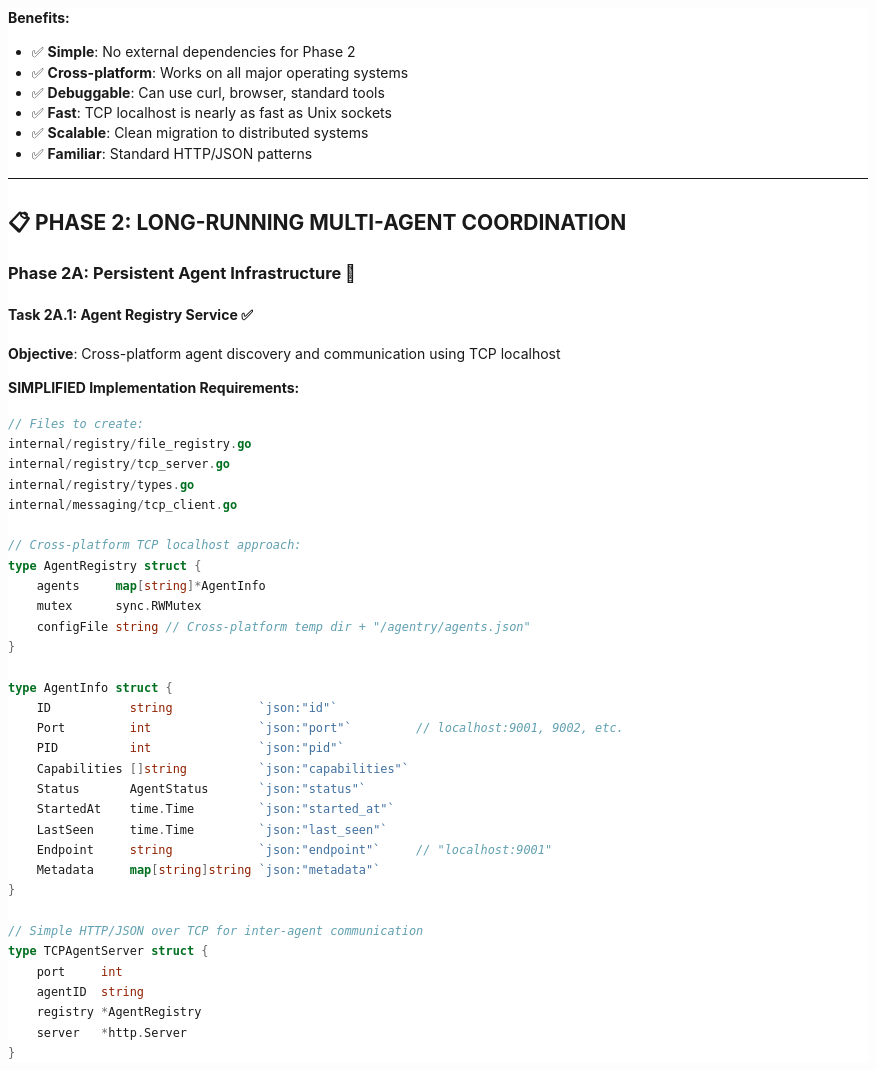 **Benefits:**
- ✅ **Simple**: No external dependencies for Phase 2
- ✅ **Cross-platform**: Works on all major operating systems  
- ✅ **Debuggable**: Can use curl, browser, standard tools
- ✅ **Fast**: TCP localhost is nearly as fast as Unix sockets
- ✅ **Scalable**: Clean migration to distributed systems
- ✅ **Familiar**: Standard HTTP/JSON patterns

---

## 📋 **PHASE 2: LONG-RUNNING MULTI-AGENT COORDINATION**

### **Phase 2A: Persistent Agent Infrastructure** 🔄

#### **Task 2A.1: Agent Registry Service** ✅
**Objective**: Cross-platform agent discovery and communication using TCP localhost

**SIMPLIFIED Implementation Requirements:**
```go
// Files to create:
internal/registry/file_registry.go
internal/registry/tcp_server.go
internal/registry/types.go
internal/messaging/tcp_client.go

// Cross-platform TCP localhost approach:
type AgentRegistry struct {
    agents     map[string]*AgentInfo
    mutex      sync.RWMutex
    configFile string // Cross-platform temp dir + "/agentry/agents.json"
}

type AgentInfo struct {
    ID           string            `json:"id"`
    Port         int               `json:"port"`         // localhost:9001, 9002, etc.
    PID          int               `json:"pid"`
    Capabilities []string          `json:"capabilities"`
    Status       AgentStatus       `json:"status"`
    StartedAt    time.Time         `json:"started_at"`
    LastSeen     time.Time         `json:"last_seen"`
    Endpoint     string            `json:"endpoint"`     // "localhost:9001"
    Metadata     map[string]string `json:"metadata"`
}

// Simple HTTP/JSON over TCP for inter-agent communication
type TCPAgentServer struct {
    port     int
    agentID  string
    registry *AgentRegistry
    server   *http.Server
}
```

----

WHAT IS EXPECTED: Output the listing above exactly, excluding all pictures.

EXERCISE RESULT:
 **Benefits:**
- ✅ **Simple**: No external dependencies for Phase 2
- ✅ **Cross-platform**: Works on all major operating systems  
- ✅ **Debuggable**: Can use curl, browser, standard tools
- ✅ **Fast**: TCP localhost is nearly as fast as Unix sockets
- ✅ **Scalable**: Clean migration to distributed systems
- ✅ **Familiar**: Standard HTTP/JSON patterns

---

## 📋 **PHASE 2: LONG-RUNNING MULTI-AGENT COORDINATION**

### **Phase 2A: Persistent Agent Infrastructure** 🔄

#### **Task 2A.1: Agent Registry Service** ✅
**Objective**: Cross-platform agent discovery and communication using TCP localhost

**SIMPLIFIED Implementation Requirements:**
```go
// Files to create:
internal/registry/file_registry.go
internal/registry/tcp_server.go
internal/registry/types.go
internal/messaging/tcp_client.go

// Cross-platform TCP localhost approach:
type AgentRegistry struct {
    agents     map[string]*AgentInfo
    mutex      sync.RWMutex
    configFile string // Cross-platform temp dir + "/agentry/agents.json"
}

type AgentInfo struct {
    ID           string            `json:"id"`
    Port         int               `json:"port"`         // localhost:9001, 9002, etc.
    PID          int               `json:"pid"`
    Capabilities []string          `json:"capabilities"`
    Status       AgentStatus       `json:"status"`
    StartedAt    time.Time         `json:"started_at"`
    LastSeen     time.Time         `json:"last_seen"`
    Endpoint     string            `json:"endpoint"`     // "localhost:9001"
    Metadata     map[string]string `json:"metadata"`
}

// Simple HTTP/JSON over TCP for inter-agent communication
type TCPAgentServer struct {
    port     int
    agentID  string
    registry *AgentRegistry
    server   *http.Server
}
```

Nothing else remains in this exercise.